The following lists events that happened during 1983 in Singapore.

Incumbents
 President: C. V. Devan Nair
 Prime Minister: Lee Kuan Yew

Events

January
1 January – The Trade Development Board is formed to promote trade, taking over the Timber Industry Board and the Department of Trade with responsibility for domestic trading of commodities handled by the Domestic Trade Section of the Ministry of Trade and Industry, and metrication taken over by the Singapore Institute of Standards and Industrial Research.
29 January – A disaster occurred on the Singapore Cable Car. As a result, 2 cable cars plunged, causing 7 fatalities.

March
 16 March – Two Chinese newspapers, the Nanyang Siang Pau and Sin Chew Jit Poh merged to become Lianhe Zaobao and Lianhe Wanbao.

April
 3 April – Trans-Island Bus Services starts operations as the second bus operator in Singapore, after the bus mergers of 1971 and 1974.Therefore, TIBS was renamed and reoperated as SMRT Buses in May 10, 2004.

May
 28 May – 6 June - Singapore hosts the 12th Southeast Asian Games.

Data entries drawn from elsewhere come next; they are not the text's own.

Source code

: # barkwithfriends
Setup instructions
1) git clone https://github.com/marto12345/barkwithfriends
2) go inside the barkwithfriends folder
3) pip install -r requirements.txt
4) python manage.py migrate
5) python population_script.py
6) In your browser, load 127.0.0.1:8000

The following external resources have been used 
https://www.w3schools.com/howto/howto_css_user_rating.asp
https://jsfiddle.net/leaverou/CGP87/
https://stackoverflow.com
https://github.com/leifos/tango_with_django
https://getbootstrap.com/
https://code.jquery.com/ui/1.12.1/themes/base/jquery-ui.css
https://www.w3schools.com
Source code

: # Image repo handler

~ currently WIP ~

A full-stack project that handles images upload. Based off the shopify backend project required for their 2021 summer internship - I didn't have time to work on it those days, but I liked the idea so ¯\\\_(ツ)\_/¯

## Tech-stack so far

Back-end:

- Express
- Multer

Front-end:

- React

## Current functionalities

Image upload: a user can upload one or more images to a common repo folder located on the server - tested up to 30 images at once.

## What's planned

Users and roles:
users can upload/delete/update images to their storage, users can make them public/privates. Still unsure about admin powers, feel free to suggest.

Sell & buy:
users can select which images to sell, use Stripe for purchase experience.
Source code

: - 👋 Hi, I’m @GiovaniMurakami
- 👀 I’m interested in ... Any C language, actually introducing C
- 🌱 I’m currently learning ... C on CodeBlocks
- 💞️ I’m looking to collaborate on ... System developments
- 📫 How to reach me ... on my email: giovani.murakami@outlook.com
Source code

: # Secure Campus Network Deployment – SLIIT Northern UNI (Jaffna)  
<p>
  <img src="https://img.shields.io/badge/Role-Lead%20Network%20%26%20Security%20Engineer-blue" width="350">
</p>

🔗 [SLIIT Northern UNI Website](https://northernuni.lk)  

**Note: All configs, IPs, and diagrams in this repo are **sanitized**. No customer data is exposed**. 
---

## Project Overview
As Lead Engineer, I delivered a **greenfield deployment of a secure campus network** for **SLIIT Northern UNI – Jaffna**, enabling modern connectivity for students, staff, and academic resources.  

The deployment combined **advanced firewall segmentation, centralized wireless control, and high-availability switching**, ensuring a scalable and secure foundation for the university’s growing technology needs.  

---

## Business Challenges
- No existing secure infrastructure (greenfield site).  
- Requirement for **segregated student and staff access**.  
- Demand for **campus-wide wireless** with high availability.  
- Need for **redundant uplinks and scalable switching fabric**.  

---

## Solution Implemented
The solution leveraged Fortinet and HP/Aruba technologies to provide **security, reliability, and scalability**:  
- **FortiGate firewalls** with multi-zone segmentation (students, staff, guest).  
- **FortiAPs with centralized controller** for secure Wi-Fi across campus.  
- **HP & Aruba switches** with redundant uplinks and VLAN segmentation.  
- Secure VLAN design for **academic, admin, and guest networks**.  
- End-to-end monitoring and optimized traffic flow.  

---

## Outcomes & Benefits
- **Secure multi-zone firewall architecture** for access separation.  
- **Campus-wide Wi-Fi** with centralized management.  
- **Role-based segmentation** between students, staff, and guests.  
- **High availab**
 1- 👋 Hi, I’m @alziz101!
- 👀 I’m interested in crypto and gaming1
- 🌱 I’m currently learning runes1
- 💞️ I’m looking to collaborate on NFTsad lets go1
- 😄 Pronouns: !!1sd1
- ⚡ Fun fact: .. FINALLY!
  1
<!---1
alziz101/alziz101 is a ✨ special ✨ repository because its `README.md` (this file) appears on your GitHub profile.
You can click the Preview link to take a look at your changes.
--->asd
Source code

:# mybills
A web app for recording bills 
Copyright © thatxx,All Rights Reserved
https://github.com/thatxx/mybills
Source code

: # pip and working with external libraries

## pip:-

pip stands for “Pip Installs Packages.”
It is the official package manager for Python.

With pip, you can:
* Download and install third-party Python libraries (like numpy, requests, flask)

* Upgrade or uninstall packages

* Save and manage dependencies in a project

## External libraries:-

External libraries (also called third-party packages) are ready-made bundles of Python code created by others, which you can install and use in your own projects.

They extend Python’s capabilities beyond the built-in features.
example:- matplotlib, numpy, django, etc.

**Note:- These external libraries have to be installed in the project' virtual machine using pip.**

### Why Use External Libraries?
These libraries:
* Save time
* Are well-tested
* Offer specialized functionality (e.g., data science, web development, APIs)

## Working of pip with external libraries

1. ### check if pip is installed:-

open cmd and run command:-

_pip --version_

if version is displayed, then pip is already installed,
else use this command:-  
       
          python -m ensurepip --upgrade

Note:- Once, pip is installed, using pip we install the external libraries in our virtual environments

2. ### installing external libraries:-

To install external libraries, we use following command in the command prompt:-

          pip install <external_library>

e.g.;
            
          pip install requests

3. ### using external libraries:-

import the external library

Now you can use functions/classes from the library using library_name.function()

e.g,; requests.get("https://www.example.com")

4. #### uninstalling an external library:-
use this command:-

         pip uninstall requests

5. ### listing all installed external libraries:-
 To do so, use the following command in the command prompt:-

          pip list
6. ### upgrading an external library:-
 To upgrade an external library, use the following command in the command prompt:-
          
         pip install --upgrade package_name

It clinched fourth place with a total of 134 medals.

July
 11 July – Fandi Ahmad signs for FC Groningen.
 23 July - National Service conscript Sek Kim Wah and his accomplice Nyu Kok Meng went to rob a rich businessman and his family who lived in Andrew Road. Sek murdered three of the victims (which included the businessman, his wife and the family maid), with the remaining two hostages (the businessman's young daughter and the girl's tuition teacher) being released by Nyu, who protected them from Sek's murderous rampage, which would make headlines nationwide and brought shock to Singaporeans in 1983. Sek, who was also involved in an unrelated double murder that occurred a month earlier, was later arrested and sentenced to death for the five murders. Nyu, who turned himself in, was subsequently incarcerated for life and caned 6 strokes for armed robbery after the prosecution decided to dismiss the murder charges against him since he did not partake in the killings Sek committed. Sek was eventually hanged in Changi Prison Complex on 9 December 1988.

August
1 August – The Singapore Broadcasting Corporation launches SBCtext on SBC 5 and SBC 8.

September
9 September – The Community Chest of Singapore is launched by Ee Peng Liang. This is followed by the start of fund-raising efforts two days later.
16 September – Mitsukoshi Garden reopens as CN West Leisure Park.

October
22 October – The first phase of the MRT system starts construction.

December
3 December – David Bowie and his band visit Singapore as part of the 1983 Serious Moonlight Tour.
30 December – NOL's new building is officially opened.

Date unknown
 100plus, a sports drink was launched to commemorate F&N's 100th anniversary.

Births
 19 January – Sylvester Sim, Singer, runner-up of Singapore Idol (Season 1).
 31 January – Maia Lee, Singer, contestant of Singapore Idol (Season 1).
 11 March – Kate Pang, Actress.
 25 April – Joanne Peh, Actress.
 16 June – He Ting Ru, Politician.
 11 July - Kelly Poon,  Singer. 
 18 August – Tay Kewei, Singer.
 23 December – Tin Pei Ling, Politician.

Deaths
 16 February – Wong Lin Ken, former Minister for Home Affairs (b. 1931).
 23 March – Han Hoe Lim, physician and politician (b. 1894).
 30 June – Choo Seng Quee, footballer (b. 1914).
 1 July – Cheong Soo Pieng, artist (b. 1917).
 14 October – Hon Sui Sen, former Minister for Finance (b. 1916).